Estimates of how much wealth will transfer from baby boomers to younger generations over the next
two decades start at $30 trillion and move higher from there. According to the Federal Reserve, about
half of all inheritances are less than $50,000. Another 30% range from $50,000 to $250,000. The rest
are receiving more, sometimes much more.
The skills required to manage money from an inheritance differ from those needed to earn money. And
the intelligence and thoughtfulness you bring to managing your newfound assets will determine
whether it is a help or a hindrance. Receiving unexpected money affects our emotions in ways, both
good and bad. It may relieve financial stress, represent new opportunities, or facilitate long-held life
goals.
It may also introduce temptations that weren’t present before, or bring long-dormant connections to
your front door, perhaps literally. In all these cases, take the time to process the news and think critically
about what you want to do next. Following are five steps to follow to manage your windfall.
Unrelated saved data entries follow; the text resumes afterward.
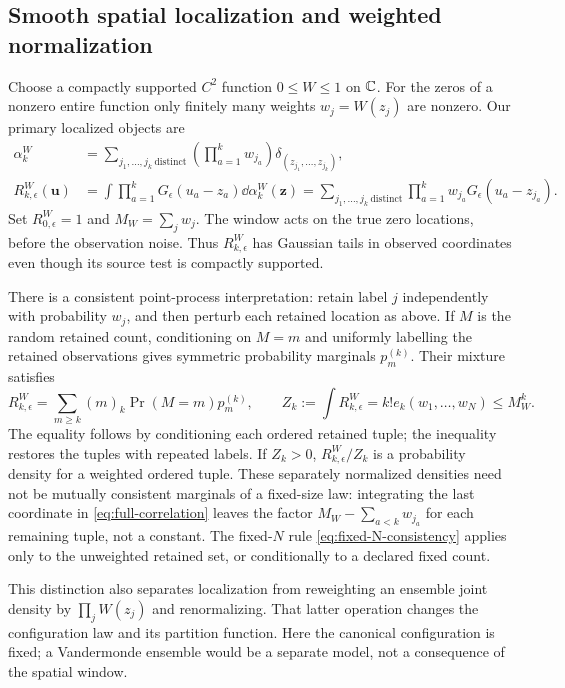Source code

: \subsection{Smooth spatial localization and weighted normalization}

Choose a compactly supported $C^2$ function $0\le W\le1$ on $\C$.
For the zeros of a nonzero entire function only finitely many weights
$w_j=W(z_j)$ are nonzero. Our primary localized objects are
\begin{align}
 \alpha_k^W&=\sum_{j_1,\ldots,j_k\ \mathrm{distinct}}
       \left(\prod_{a=1}^k w_{j_a}\right)
       \delta_{(z_{j_1},\ldots,z_{j_k})},\label{eq:weighted-factorial}\\
 R_{k,\epsilon}^W(\mathbf u)
   &=\int\prod_{a=1}^kG_\epsilon(u_a-z_a)\dd\alpha_k^W(\mathbf z)
     =\sum_{j_1,\ldots,j_k\ \mathrm{distinct}}
          \prod_{a=1}^k w_{j_a}G_\epsilon(u_a-z_{j_a}).\label{eq:full-correlation}
\end{align}
Set $R_{0,\epsilon}^W=1$ and $M_W=\sum_jw_j$.
The window acts on the true zero locations, before the observation
noise. Thus $R_{k,\epsilon}^W$ has Gaussian tails in observed coordinates
even though its source test is compactly supported.

There is a consistent point-process interpretation: retain label $j$
independently with probability $w_j$, and then perturb each retained
location as above. If $M$ is the random retained count, conditioning on
$M=m$ and uniformly labelling the retained observations gives symmetric
probability marginals $p_m^{(k)}$. Their mixture satisfies
\begin{equation}\label{eq:random-N-consistency}
 R_{k,\epsilon}^W
    =\sum_{m\ge k}(m)_k\Pr(M=m)p_m^{(k)},\qquad
 Z_k:=\int R_{k,\epsilon}^W=k!e_k(w_1,\ldots,w_N)\le M_W^k.
\end{equation}
The equality follows by conditioning each ordered retained tuple;
the inequality restores the tuples with repeated labels. If $Z_k>0$,
$R_{k,\epsilon}^W/Z_k$ is a probability density for a weighted ordered
tuple. These separately normalized densities need not be mutually
consistent marginals of a fixed-size law: integrating the last coordinate
in \eqref{eq:full-correlation} leaves the factor
$M_W-\sum_{a<k}w_{j_a}$ for each remaining tuple, not a constant.
The fixed-$N$ rule \eqref{eq:fixed-N-consistency} applies only to the
unweighted retained set, or conditionally to a declared fixed count.

This distinction also separates localization from reweighting an
ensemble joint density by $\prod_jW(z_j)$ and renormalizing. That latter
operation changes the configuration law and its partition function.
Here the canonical configuration is fixed; a Vandermonde ensemble would
be a separate model, not a consequence of the spatial window.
Assemble your advisory team
While the estate settles, your first meeting should be with a trusted advisor, perhaps a family member,
or someone removed from the emotional excitement, like a financial advisor, accountant, or lawyer. You
may need expertise and guidance to determine how to take some proceeds. An unrelated advisor can
bring a detached perspective to the funds and advise on steps to consider. Ideally, you would have a
trusted group of advisors offering counsel, allowing you to take in their suggestions, filtering the best
and most sensible ideas to the top for action.
Consider taxes
Some inheritances will come with tax obligations depending on your decisions or where you live. If this
applies, calculate and set aside associated taxes in a separate account. In doing so, they will be available
when it comes time to pay the IRS. Further discussions about the next steps will only consider the net
amount you will keep. Inheritances often transfer through retirement accounts. Pay taxes only when
due and avoid penalties by educating yourself on inherited IRAs’ tax rules.
Create or update your estate plan
If you had an estate plan before, update it. Account for the additional resources for which you are now
responsible. If not, now is the time to create those documents that spell out your wishes for the assets
when you are gone. Gifts originally intended following your death may not be accelerated during your
lifetime.
Keep your job, at least for now.
In most cases, it is best to have a new job lined up before you quit the old one, even after receiving life-
changing money. Additional resources offer more options, but if you have considered a job change
already, wait to make any permanent job decisions until your settle on a financial plan.
Set aside some just for fun
Use most of the money to cover daily expenses and invest in your future. But a little fun is okay too.
Keep this to less than 10%, and be diligent about tracking your spending and sticking to that limit.
Celebrate your good fortune by doing something you enjoy with the ones you love.